Normally, an ambulance takes a patient directly to the emergency room but on Friday the Department of Health and Environmental Control sent out an email to all 911 dispatchers that had them thinking that might not be the case anymore.
The email made it seem like all private EMT's could no longer transport patients to the ER.
DHEC says that is not the case. The email was not meant for all private companies. It was only meant for those private companies that are not following state laws, which are having a contract with local 911 dispatchers and being up to code.
"What we have to look at, according to state law, is what's in the best interest of the patient. The obvious answer is that the responding ambulance service must have the proper equipment, staffing, training, and medication on board to respond to true emergency situations," said Jim Beasley, a spokesperson for DHEC.

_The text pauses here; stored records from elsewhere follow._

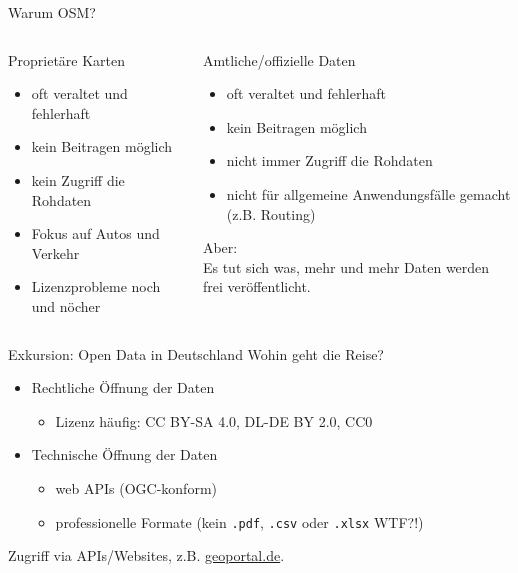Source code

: \documentclass{beamer}
\begin{document}
			\begin{frame}{Warum OSM?}
				\begin{columns}[t]
					\begin{column}{0.5\textwidth}
						Proprietäre Karten
						\begin{itemize}
							\item oft veraltet und fehlerhaft\pause
							\item kein Beitragen möglich\pause
							\item kein Zugriff die Rohdaten\pause
							\item Fokus auf Autos und Verkehr\pause
							\item Lizenzprobleme noch und nöcher
						\end{itemize}
					\end{column}
					\pause
					\begin{column}{0.5\textwidth}
						Amtliche/offizielle Daten
						\begin{itemize}
							\item oft veraltet und fehlerhaft\pause
							\item kein Beitragen möglich\pause
							\item nicht immer Zugriff die Rohdaten\pause
							\item nicht für allgemeine Anwendungsfälle gemacht (z.B. Routing)\pause
						\end{itemize}
						\pause
						Aber:\\
						Es tut sich was, mehr und mehr Daten werden frei veröffentlicht.
					\end{column}
				\end{columns}
			\end{frame}
			
			\begin{frame}{Exkursion: Open Data in Deutschland}
				Wohin geht die Reise?
				\begin{itemize}
					\item Rechtliche Öffnung der Daten
					\begin{itemize}
						\item Lizenz häufig: CC BY-SA 4.0, DL-DE BY 2.0, CC0
					\end{itemize}\pause
					\item Technische Öffnung der Daten
					\begin{itemize}
						\item web APIs (OGC-konform)
						\item professionelle Formate (kein \texttt{.pdf}, \texttt{.csv} oder \texttt{.xlsx} WTF?!)
					\end{itemize}
				\end{itemize}
				\pause
				\vspace{0.25cm}
				Zugriff via APIs/Websites, z.B. \href{https://www.geoportal.de/}{geoportal.de}.
			\end{frame}
			
\end{document}
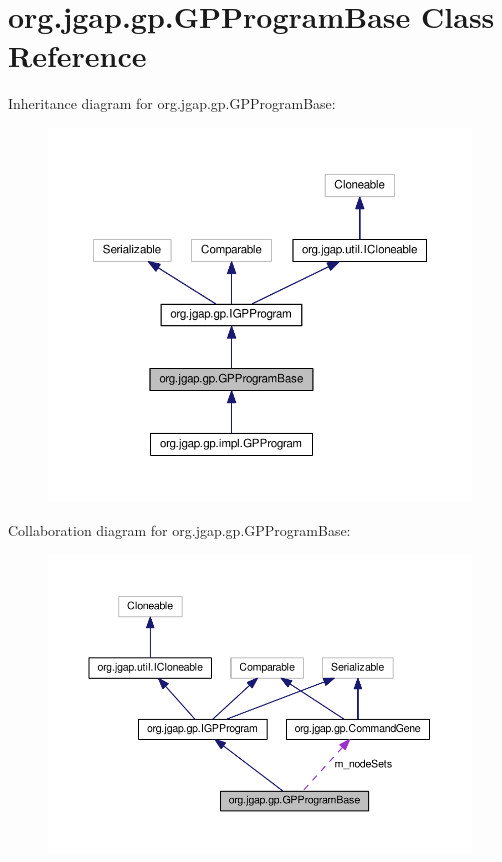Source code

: \hypertarget{classorg_1_1jgap_1_1gp_1_1_g_p_program_base}{\section{org.\-jgap.\-gp.\-G\-P\-Program\-Base Class Reference}
\label{classorg_1_1jgap_1_1gp_1_1_g_p_program_base}
}


Inheritance diagram for org.\-jgap.\-gp.\-G\-P\-Program\-Base\-:
\nopagebreak
\begin{figure}[H]
\begin{center}
\leavevmode
\includegraphics[width=350pt]{classorg_1_1jgap_1_1gp_1_1_g_p_program_base__inherit__graph}
\end{center}
\end{figure}


Collaboration diagram for org.\-jgap.\-gp.\-G\-P\-Program\-Base\-:
\nopagebreak
\begin{figure}[H]
\begin{center}
\leavevmode
\includegraphics[width=350pt]{classorg_1_1jgap_1_1gp_1_1_g_p_program_base__coll__graph}
\end{center}
\end{figure}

Beasley says the email sent out was too broad. He said many companies are following the law, but some are not.
The president of Shoreline Medical Transport, a private company that provides EMT services to Jasper and Beaufort Counties, said he thought there was a new rule prohibiting all EMT's from transporting patients. He was happy to hear that that's not the case.
"I don't think they're wrong in thinking that something does need to be done. It's they're job to make sure the sick people get where the need to go, and some people weren't doing it the right way," Scot Parsick said. "It is their job to look after that, and that's what they're trying to do."